RECORDS SUPPLIED:
╔══
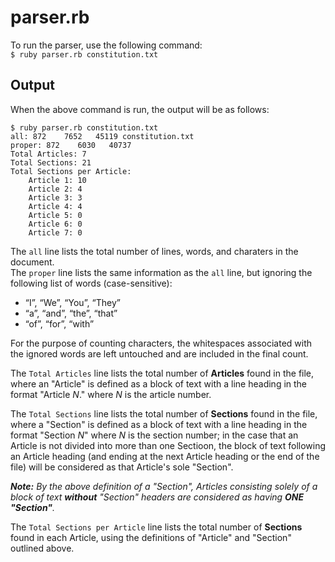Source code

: # parser.rb
To run the parser, use the following command:  
`$ ruby parser.rb constitution.txt`
## Output
When the above command is run, the output will be as follows:
```
$ ruby parser.rb constitution.txt
all: 872    7652   45119 constitution.txt
proper: 872    6030   40737
Total Articles: 7
Total Sections: 21
Total Sections per Article:
    Article 1: 10
    Article 2: 4
    Article 3: 3
    Article 4: 4
    Article 5: 0
    Article 6: 0
    Article 7: 0
```
The `all` line lists the total number of lines, words, and charaters in the document.  
The `proper` line lists the same information as the `all` line, but ignoring the following list of words (case-sensitive):
- “I”, “We”, “You”, “They”
- “a”, “and”, “the”, “that”
- “of”, “for”, “with”

For the purpose of counting characters, the whitespaces associated with the ignored words are left untouched and are included in the final count.

The `Total Articles` line lists the total number of **Articles** found in the file, where an "Article" is defined as a block of text with a line heading in the format "Article *N*." where *N* is the article number.

The `Total Sections` line lists the total number of **Sections** found in the file, where a "Section" is defined as a block of text with a line heading in the format "Section *N*" where *N* is the section number; in the case that an Article is not divided into more than one Sectioon, the block of text following an Article heading (and ending at the next Article heading or the end of the file) will be considered as that Article's sole "Section".


_**Note:** By the above definition of a "Section", Articles consisting solely of a block of text **without** "Section" headers are considered as having **ONE "Section"**._

The `Total Sections per Article` line lists the total number of **Sections** found in each Article, using the definitions of "Article" and "Section" outlined above.
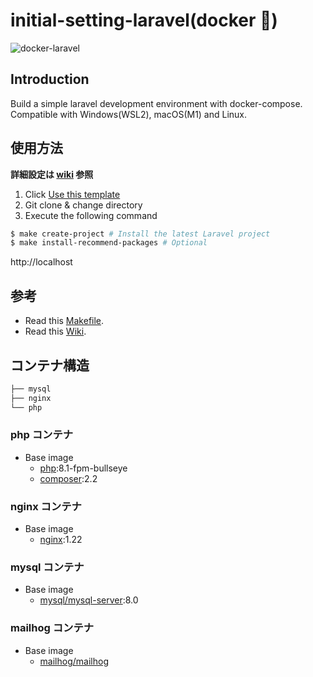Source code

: # initial-setting-laravel(docker 🐳)

<img src="https://user-images.githubusercontent.com/35098175/145682384-0f531ede-96e0-44c3-a35e-32494bd9af42.png" alt="docker-laravel">


## Introduction

Build a simple laravel development environment with docker-compose. Compatible with Windows(WSL2), macOS(M1) and Linux.



## 使用方法

**詳細設定は [wiki](https://github.com/daishiman/initial-setting-laravel/wiki) 参照**

1. Click [Use this template](https://github.com/daishiman/initial-setting-laravel)
2. Git clone & change directory
3. Execute the following command

```bash
$ make create-project # Install the latest Laravel project
$ make install-recommend-packages # Optional
```

http://localhost

## 参考

- Read this [Makefile](https://github.com/daishiman/initial-setting-laravel/blob/main/Makefile).
- Read this [Wiki](https://github.com/daishiman/initial-setting-laravel/wiki).

## コンテナ構造

```bash
├── mysql
├── nginx
└── php
```

### php コンテナ

- Base image
  - [php](https://hub.docker.com/_/php):8.1-fpm-bullseye
  - [composer](https://hub.docker.com/_/composer):2.2

### nginx コンテナ

- Base image
  - [nginx](https://hub.docker.com/_/nginx):1.22

### mysql コンテナ

- Base image
  - [mysql/mysql-server](https://hub.docker.com/r/mysql/mysql-server):8.0

### mailhog コンテナ

- Base image
  - [mailhog/mailhog](https://hub.docker.com/r/mailhog/mailhog)
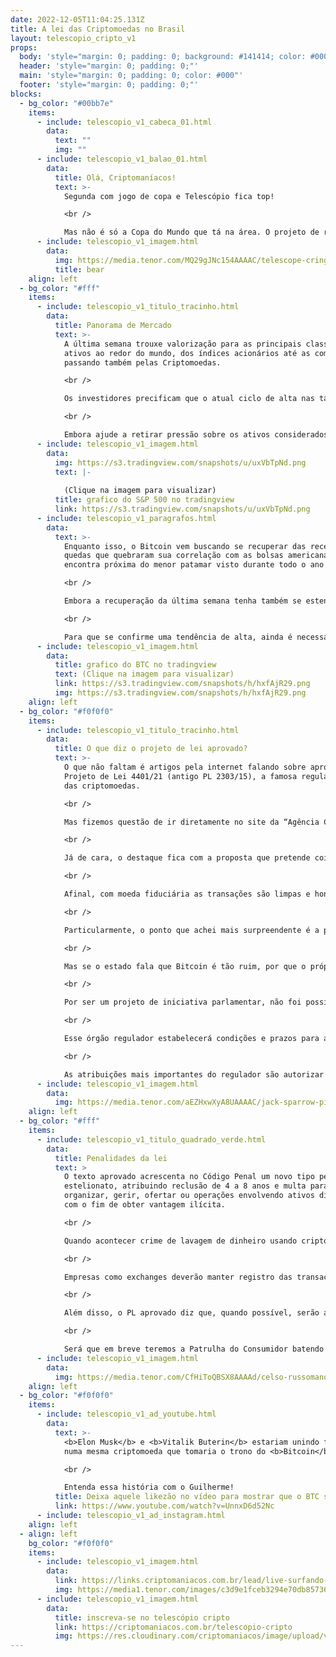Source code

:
 ```yaml
---
date: 2022-12-05T11:04:25.131Z
title: A lei das Criptomoedas no Brasil
layout: telescopio_cripto_v1
props:
  body: 'style="margin: 0; padding: 0; background: #141414; color: #000"'
  header: 'style="margin: 0; padding: 0;"'
  main: 'style="margin: 0; padding: 0; color: #000"'
  footer: 'style="margin: 0; padding: 0;"'
blocks:
  - bg_color: "#00bb7e"
    items:
      - include: telescopio_v1_cabeca_01.html
        data:
          text: ""
          img: ""
      - include: telescopio_v1_balao_01.html
        data:
          title: Olá, Criptomaníacos!
          text: >-
            Segunda com jogo de copa e Telescópio fica top!

            <br />

            Mas não é só a Copa do Mundo que tá na área. O projeto de regulamentação das criptomoedas também tá aí. Não tem como ignorá-lo e por isso vamos dar uma olhadinha na edição de hoje.
      - include: telescopio_v1_imagem.html
        data:
          img: https://media.tenor.com/MQ29gJNc154AAAAC/telescope-cringe.gif
          title: bear
    align: left
  - bg_color: "#fff"
    items:
      - include: telescopio_v1_titulo_tracinho.html
        data:
          title: Panorama de Mercado
          text: >-
            A última semana trouxe valorização para as principais classes de
            ativos ao redor do mundo, dos índices acionários até as commodities,
            passando também pelas Criptomoedas.

            <br />

            Os investidores precificam que o atual ciclo de alta nas taxas de juros americanas esteja próximo do seu fim, restando uma elevação residual entre 0,50% e 0,75% para ser feito pelo FED nas próximas reuniões.

            <br />

            Embora ajude a retirar pressão sobre os ativos considerados de risco, o índice S&P 500 se encontra próximo a uma importante linha de tendência de baixa, que deve oferecer resistência aos preços e pode desacelerar a recuperação vista ao longo das últimas 7 semanas.
      - include: telescopio_v1_imagem.html
        data:
          img: https://s3.tradingview.com/snapshots/u/uxVbTpNd.png
          text: |-
            
            (Clique na imagem para visualizar)
          title: grafico do S&P 500 no tradingview
          link: https://s3.tradingview.com/snapshots/u/uxVbTpNd.png
      - include: telescopio_v1_paragrafos.html
        data:
          text: >-
            Enquanto isso, o Bitcoin vem buscando se recuperar das recentes
            quedas que quebraram sua correlação com as bolsas americanas e se
            encontra próxima do menor patamar visto durante todo o ano de 2022.

            <br />

            Embora a recuperação da última semana tenha também se estendido para as Altcoins, o aumento na dominância do Bitcoin sinaliza uma preferência dos investidores pela principal criptomoeda do mercado neste momento de incertezas.

            <br />

            Para que se confirme uma tendência de alta, ainda é necessário que o Bitcoin supere a importante região dos US$18.000, que ofereceu suporte aos preços pelos últimos 5 meses, mas que agora deve desempenhar papel de resistência.
      - include: telescopio_v1_imagem.html
        data:
          title: grafico do BTC no tradingview
          text: (Clique na imagem para visualizar)
          link: https://s3.tradingview.com/snapshots/h/hxfAjR29.png
          img: https://s3.tradingview.com/snapshots/h/hxfAjR29.png
    align: left
  - bg_color: "#f0f0f0"
    items:
      - include: telescopio_v1_titulo_tracinho.html
        data:
          title: O que diz o projeto de lei aprovado?
          text: >-
            O que não faltam é artigos pela internet falando sobre aprovação do
            Projeto de Lei 4401/21 (antigo PL 2303/15), a famosa regulamentação
            das criptomoedas. 

            <br />

            Mas fizemos questão de ir diretamente no site da “Agência Câmara de Notícias” pegar a informação na fonte certa, além de focar só no que mais interessa.

            <br />

            Já de cara, o destaque fica com a proposta que pretende coibir crimes de estelionato e lavagem de dinheiro relacionados à transação de ativo digital.

            <br />

            Afinal, com moeda fiduciária as transações são limpas e honestas e não é lá que a maior parte dos crimes financeiros acontecem, né? (leia com seu tom de ironia em nível máximo”)

            <br />

            Particularmente, o ponto que achei mais surpreendente é a permissão para órgãos e entidades da administração pública manterem contas em exchanges e realizarem operações com ativos digitais e derivados.

            <br />

            Mas se o estado fala que Bitcoin é tão ruim, por que o próprio estado pode investir no ativo? No mínimo, a fala é incoerente, né?

            <br />

            Por ser um projeto de iniciativa parlamentar, não foi possível citar explicitamente que será o Banco Central o órgão regulamentador do mercado no Brasil, mas é o que se espera.

            <br />

            Esse órgão regulador estabelecerá condições e prazos para a adequação às regras do projeto por parte das exchanges e demais empresas do setor. 

            <br />

            As atribuições mais importantes do regulador são autorizar o funcionamento, a transferência de controle e outras movimentações acionárias das empresas, além de supervisionar o mercado cripto no Brasil.
      - include: telescopio_v1_imagem.html
        data:
          img: https://media.tenor.com/aEZHxwXyA8UAAAAC/jack-sparrow-pirates-of-the-caribbean.gif
    align: left
  - bg_color: "#fff"
    items:
      - include: telescopio_v1_titulo_quadrado_verde.html
        data:
          title: Penalidades da lei
          text: >
            O texto aprovado acrescenta no Código Penal um novo tipo penal de
            estelionato, atribuindo reclusão de 4 a 8 anos e multa para quem
            organizar, gerir, ofertar ou operações envolvendo ativos digitais
            com o fim de obter vantagem ilícita.

            <br />

            Quando acontecer crime de lavagem de dinheiro usando cripto, poderá haver um agravante de 1/3 a 2/3 a mais na pena de reclusão, que é  de 3 a 10 anos.

            <br />

            Empresas como exchanges deverão manter registro das transações para fins de repasse de informações aos órgãos de fiscalização e combate ao crime organizado e à lavagem de dinheiro.

            <br />

            Além disso, o PL aprovado diz que, quando possível, serão aplicadas as regras do Código de Defesa do Consumidor para as operações do mercado de criptomoedas.

            <br />

            Será que em breve teremos a Patrulha do Consumidor batendo na porta das corretoras?
      - include: telescopio_v1_imagem.html
        data:
          img: https://media.tenor.com/CfHiToQBSX8AAAAd/celso-russomano-aqui-agora.gif
    align: left
  - bg_color: "#f0f0f0"
    items:
      - include: telescopio_v1_ad_youtube.html
        data:
          text: >-
            <b>Elon Musk</b> e <b>Vitalik Buterin</b> estariam unindo forças
            numa mesma criptomoeda que tomaria o trono do <b>Bitcoin</b>. Será?

            <br />

            Entenda essa história com o Guilherme!
          title: Deixa aquele likezão no vídeo para mostrar que o BTC sempre será rei!
          link: https://www.youtube.com/watch?v=UnnxD6d52Nc
      - include: telescopio_v1_ad_instagram.html
    align: left
  - align: left
    bg_color: "#f0f0f0"
    items:
      - include: telescopio_v1_imagem.html
        data:
          link: https://links.criptomaniacos.com.br/lead/live-surfando-os-ciclos
          img: https://media1.tenor.com/images/c3d9e1fceb3294e70db857362c2c0994/tenor.gif?itemid=27198412
      - include: telescopio_v1_imagem.html
        data:
          title: inscreva-se no telescópio cripto
          link: https://criptomaniacos.com.br/telescopio-cripto
          img: https://res.cloudinary.com/criptomaniacos/image/upload/v1662133224/telescopio/inscreva-se-telescopio.png
---
```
╚══
WORK REQUEST: Looking at the material, work out the number of lines holding "above", and write that number alone.

ANSWER SPACE: 3